Subsequently, the concept of distributed hypermedia documents was developed. The National Centre for Supercomputing Applications (NCSA) in the United States of America (USA) released Mosaic, based on hypertext technology, namely the WWW. The Web now supports multimedia and anyone with a graphical user interface can browse the hyperlinks and instantly be connected to different continents. This development no doubt augmented online advertising.

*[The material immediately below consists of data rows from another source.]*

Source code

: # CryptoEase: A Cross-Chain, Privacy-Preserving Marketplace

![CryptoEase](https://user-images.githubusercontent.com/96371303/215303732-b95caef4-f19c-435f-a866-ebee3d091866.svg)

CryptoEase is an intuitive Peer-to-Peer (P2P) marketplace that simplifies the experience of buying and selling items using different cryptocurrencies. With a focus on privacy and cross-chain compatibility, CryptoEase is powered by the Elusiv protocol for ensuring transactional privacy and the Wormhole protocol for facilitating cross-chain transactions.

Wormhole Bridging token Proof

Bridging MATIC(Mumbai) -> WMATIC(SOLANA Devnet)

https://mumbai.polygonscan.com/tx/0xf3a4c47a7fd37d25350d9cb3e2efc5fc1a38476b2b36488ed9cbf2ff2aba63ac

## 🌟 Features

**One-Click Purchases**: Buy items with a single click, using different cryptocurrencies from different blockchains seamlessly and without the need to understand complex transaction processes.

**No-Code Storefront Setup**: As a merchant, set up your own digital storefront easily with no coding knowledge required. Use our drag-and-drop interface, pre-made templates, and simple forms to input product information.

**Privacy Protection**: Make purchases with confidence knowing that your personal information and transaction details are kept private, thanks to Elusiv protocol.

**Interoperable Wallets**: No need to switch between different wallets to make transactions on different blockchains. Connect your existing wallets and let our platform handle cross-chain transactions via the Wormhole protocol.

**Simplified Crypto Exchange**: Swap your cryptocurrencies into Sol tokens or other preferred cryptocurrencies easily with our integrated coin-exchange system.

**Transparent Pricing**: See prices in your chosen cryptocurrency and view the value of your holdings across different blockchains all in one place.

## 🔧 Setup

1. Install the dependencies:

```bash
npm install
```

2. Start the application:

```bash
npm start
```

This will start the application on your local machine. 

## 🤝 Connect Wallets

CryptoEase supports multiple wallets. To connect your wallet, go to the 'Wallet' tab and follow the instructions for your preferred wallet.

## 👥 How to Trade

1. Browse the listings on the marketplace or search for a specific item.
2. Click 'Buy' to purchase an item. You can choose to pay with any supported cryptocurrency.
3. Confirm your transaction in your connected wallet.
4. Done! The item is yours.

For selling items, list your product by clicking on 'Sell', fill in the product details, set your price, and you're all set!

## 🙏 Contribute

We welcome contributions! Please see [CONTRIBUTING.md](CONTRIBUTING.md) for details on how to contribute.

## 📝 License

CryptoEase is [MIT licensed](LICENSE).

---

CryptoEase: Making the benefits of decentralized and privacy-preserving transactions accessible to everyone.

Kassaye (1997) explains that online or Web advertising has the same purpose as that of advertising in traditional media, namely to inform, enhance sales and to improve the organisation’s product(s) and corporate image. Numerous literature indicates that the WWW differs from traditional media in terms of its accessibility, market size and the potential to reach masses (eg Guth & Marsh, 2000; Hahn & Stout, 1994; Herbig & Hale, 1997 & Marlow, 1999). Unlike advertising in traditional media, online advertising tends to concentrate less on a well-defined geographic area. In addition, the use of the Web for advertising purposes makes the organisation’s market global and the market segment less well-defined. The Web differs the most from traditional media in terms of interactivity, which renders the Web a unique and exciting medium with various possibilities for advertising purposes (Kassaye,1997).

Hanekom and Scriven (2002:49) point out that advertising in traditional media has various advantages which will never make these media obsolete. Advertising agencies decide how best to integrate existing media activities with online media. According to Kassaye (1997) this should occur on two levels. The first level is integration between and among Web efforts and focuses on the need to integrate and assure effective exposure to an organisation or brand. The second level accommodates online advertising efforts and all other marketing communications efforts including sales promotions, television and radio advertising and print advertising.

According to Kassaye (1997), although numerous advertisements in traditional media, for instance print, also display the organisation’s Web address (i) , organisations still have to engage in fully integrated marketing communications and need to determine how online advertising augments their traditional media efforts.

An integrated approach entails that the organisation has “an overall communication strategy” for each target market. In order to create synergy, the organisation should concentrate on the integration of the message with (a) media vehicles used (b) target market expectations, motives and needs and (c) various functions performed by the organisation, for instance public relations and sales promotions. Kassaye (1997) recommends that the Web should be used to create an integrated message strategy “that has a greater overall impact than when each vehicle with its message for the target market, is independently selected”.

i.) A content analysis of 1 249 advertisements in 20 magazines in the United States of America (USA) by the academics Pardun and Lamb (1999:93) indicates that 42 percent of these advertisements included Web addresses. By creating an advertisement in traditional media where the organisation also lists its E-mail address or location of its Web site, the organisation in reality advertises ‘twice'. This not only creates more awareness of the organisation and its products, but also facilitates contact with the consumer.